Mostrar la otra cara de la gastronomía japonesa y coreana, ese el objetivo con el que Yakiniku Rikyu acaba de abrir sus puertas en Madrid. Una manera diferente de vivir la experiencia culinaria japonesa basada en la calidad del producto y en el saber hacer de esta cultura milenaria.

Este restaurante es uno de los primeros en traer las ‘barbacoas’ coreanas a la capital, en las que el comensal disfruta interactuando con cada corte de carne y sus diferentes acompañamientos.

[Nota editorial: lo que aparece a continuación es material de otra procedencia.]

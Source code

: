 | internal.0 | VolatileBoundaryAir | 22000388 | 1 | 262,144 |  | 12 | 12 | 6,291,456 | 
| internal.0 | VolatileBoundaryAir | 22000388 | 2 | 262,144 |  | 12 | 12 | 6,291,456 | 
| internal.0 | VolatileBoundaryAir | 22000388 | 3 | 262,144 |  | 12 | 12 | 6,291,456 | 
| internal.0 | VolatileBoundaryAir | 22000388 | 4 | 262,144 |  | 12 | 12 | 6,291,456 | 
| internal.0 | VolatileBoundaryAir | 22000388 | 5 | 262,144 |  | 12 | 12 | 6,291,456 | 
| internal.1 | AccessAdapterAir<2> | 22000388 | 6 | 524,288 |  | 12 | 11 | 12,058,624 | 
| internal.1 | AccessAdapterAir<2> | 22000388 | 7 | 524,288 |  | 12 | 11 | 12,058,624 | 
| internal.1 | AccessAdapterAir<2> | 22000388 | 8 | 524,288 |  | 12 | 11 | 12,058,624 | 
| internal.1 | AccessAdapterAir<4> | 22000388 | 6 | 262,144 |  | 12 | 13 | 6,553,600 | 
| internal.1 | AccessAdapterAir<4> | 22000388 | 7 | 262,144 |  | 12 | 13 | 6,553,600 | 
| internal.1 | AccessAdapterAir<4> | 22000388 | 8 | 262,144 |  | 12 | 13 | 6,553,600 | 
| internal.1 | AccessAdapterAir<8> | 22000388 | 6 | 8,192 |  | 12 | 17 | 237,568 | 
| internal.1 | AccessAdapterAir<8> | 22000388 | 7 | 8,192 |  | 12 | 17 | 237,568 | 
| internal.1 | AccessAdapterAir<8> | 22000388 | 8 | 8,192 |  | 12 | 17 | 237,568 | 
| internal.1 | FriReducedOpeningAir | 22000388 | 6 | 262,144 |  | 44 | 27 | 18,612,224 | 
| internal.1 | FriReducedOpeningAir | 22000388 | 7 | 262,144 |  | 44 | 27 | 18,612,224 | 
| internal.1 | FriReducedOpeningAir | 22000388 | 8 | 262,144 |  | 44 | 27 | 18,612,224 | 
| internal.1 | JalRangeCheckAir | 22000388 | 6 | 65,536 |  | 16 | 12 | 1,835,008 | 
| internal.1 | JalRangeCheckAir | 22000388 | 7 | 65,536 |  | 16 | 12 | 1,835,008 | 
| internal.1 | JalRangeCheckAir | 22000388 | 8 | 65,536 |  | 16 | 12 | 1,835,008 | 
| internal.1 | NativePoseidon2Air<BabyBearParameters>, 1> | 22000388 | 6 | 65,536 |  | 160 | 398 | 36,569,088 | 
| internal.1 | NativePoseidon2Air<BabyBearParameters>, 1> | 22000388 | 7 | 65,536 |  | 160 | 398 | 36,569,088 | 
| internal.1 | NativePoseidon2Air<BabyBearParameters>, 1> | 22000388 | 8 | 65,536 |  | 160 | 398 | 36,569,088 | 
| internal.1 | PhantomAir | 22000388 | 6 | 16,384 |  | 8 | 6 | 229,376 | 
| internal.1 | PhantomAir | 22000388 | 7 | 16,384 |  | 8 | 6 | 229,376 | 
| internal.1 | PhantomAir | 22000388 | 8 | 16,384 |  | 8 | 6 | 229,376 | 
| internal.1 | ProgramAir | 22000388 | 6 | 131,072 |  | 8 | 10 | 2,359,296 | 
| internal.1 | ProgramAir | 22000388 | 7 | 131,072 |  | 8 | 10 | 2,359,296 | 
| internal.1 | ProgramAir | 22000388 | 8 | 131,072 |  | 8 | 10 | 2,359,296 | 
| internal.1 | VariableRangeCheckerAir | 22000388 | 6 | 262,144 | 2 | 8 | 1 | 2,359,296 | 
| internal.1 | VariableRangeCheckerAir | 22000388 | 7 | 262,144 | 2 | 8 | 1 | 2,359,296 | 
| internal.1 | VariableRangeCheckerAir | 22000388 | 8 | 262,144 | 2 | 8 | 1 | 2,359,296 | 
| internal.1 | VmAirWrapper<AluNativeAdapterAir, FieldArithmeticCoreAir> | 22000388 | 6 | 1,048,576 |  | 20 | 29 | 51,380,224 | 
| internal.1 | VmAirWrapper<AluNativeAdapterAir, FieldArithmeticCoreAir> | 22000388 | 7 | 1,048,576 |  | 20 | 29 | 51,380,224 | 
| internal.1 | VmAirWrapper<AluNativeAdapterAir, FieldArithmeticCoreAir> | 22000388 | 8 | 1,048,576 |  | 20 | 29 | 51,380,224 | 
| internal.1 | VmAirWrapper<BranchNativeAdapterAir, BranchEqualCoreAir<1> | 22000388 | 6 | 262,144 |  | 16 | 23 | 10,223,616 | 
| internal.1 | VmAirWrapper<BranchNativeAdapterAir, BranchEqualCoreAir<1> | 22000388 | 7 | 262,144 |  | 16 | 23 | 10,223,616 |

La técnica del ‘yakiniku’ se basa en la transmisión de conocimiento hasta encontrar el mejor punto de elaboración para cada pieza. El nombre, Yakiniku Rikyu, hace referencia al tipo de técnicas utilizadas en el restaurante y está compuesto por dos palabras: ‘yakiniku’ que significa “quemar la carne en una barbacoa que se hace uno mismo” -una técnica que consiste en que sea el propio comensal quien se cocina el alimento él mismo sobre una parrilla- y ‘rikyu’,el nombre que recibía el palacio de verano del emperador de Japón.

Francisco José Alba Ruiz, chef con más de 20 años de experiencia en Japón, ha sido el encargado de adaptar el paladar español a los sabores nipones. Sus primero platos, basados en los entrantes, las sopas y los arroces, tienen una clara inspiración coreana, entre los que destaca el Kimchi, el yukke -un steak tartar coreano-, la sopa de miso rojo picante, de pollo relleno de arroz o el arroz a la piedra con verduras y steak tartar. Entre las carnes destaca la de Wagyu Ozaki, y entre los mariscos, la vieira, la navaja, el calamar de potera y el carabinero.